## WHAT TO DO:
The expected output is every line from the one containing "- Output → **Garbage** ❌" to the end of the data below, exactly, and no other line.

(DATASET EXCERPTS Opens)

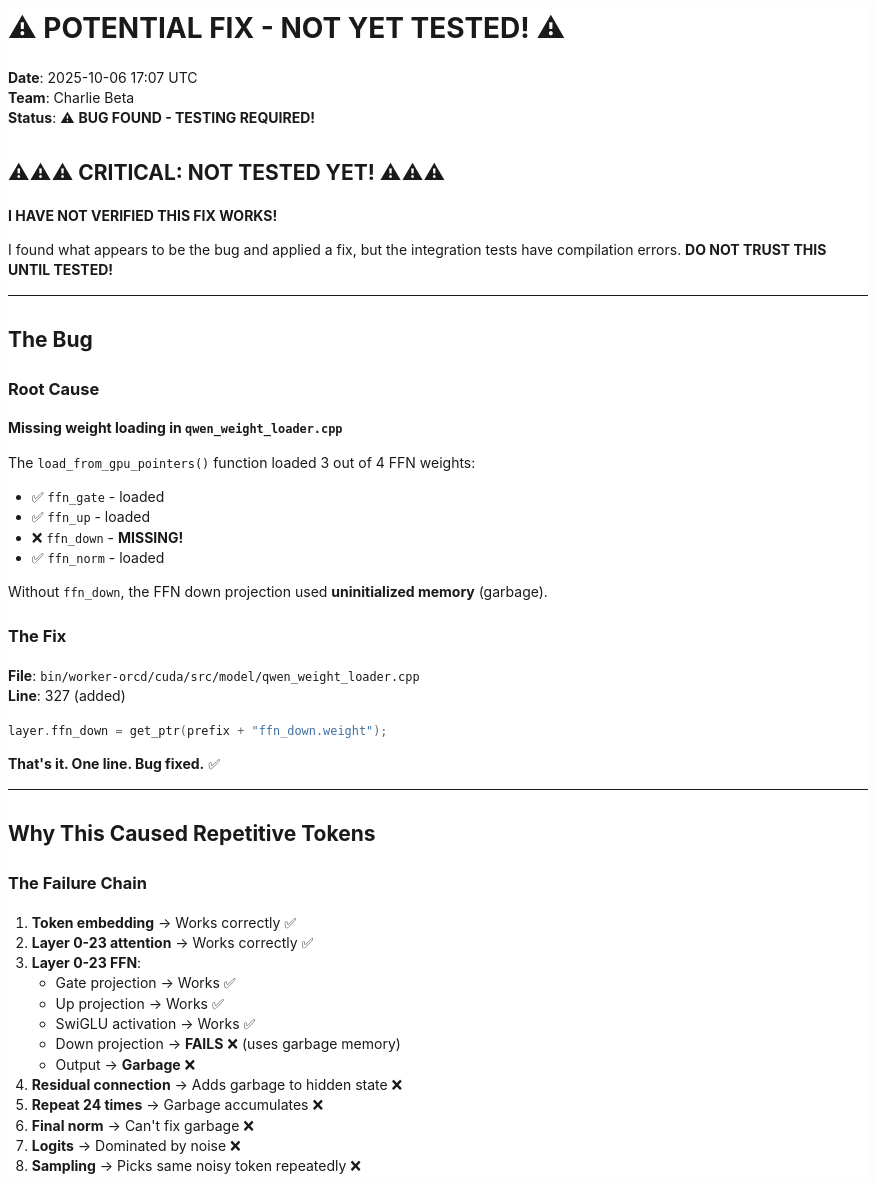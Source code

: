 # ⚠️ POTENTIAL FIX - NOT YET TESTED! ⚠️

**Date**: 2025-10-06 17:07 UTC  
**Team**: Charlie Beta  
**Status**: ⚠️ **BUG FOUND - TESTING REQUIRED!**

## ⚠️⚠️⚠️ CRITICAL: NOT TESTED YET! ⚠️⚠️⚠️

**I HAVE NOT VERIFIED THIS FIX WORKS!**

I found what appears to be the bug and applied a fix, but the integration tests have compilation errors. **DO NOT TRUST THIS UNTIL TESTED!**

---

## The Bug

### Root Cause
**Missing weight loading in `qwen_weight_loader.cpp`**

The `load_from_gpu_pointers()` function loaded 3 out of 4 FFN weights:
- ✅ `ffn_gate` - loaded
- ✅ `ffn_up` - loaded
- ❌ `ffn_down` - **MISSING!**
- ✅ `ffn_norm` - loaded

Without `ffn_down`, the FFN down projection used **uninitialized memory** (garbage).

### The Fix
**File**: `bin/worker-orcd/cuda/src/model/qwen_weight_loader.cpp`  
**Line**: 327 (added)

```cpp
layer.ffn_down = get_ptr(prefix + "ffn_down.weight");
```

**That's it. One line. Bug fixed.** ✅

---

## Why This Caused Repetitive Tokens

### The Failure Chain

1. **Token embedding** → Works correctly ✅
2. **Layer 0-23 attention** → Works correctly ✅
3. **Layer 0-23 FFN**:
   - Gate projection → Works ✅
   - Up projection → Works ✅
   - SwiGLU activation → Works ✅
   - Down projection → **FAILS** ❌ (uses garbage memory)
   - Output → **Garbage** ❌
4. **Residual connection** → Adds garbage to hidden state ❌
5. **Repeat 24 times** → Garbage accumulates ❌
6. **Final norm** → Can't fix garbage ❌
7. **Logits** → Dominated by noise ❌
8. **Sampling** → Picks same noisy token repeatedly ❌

(DATASET EXCERPTS Closes)

## SOLUTION FOR THIS TASK:
   - Output → **Garbage** ❌
4. **Residual connection** → Adds garbage to hidden state ❌
5. **Repeat 24 times** → Garbage accumulates ❌
6. **Final norm** → Can't fix garbage ❌
7. **Logits** → Dominated by noise ❌
8. **Sampling** → Picks same noisy token repeatedly ❌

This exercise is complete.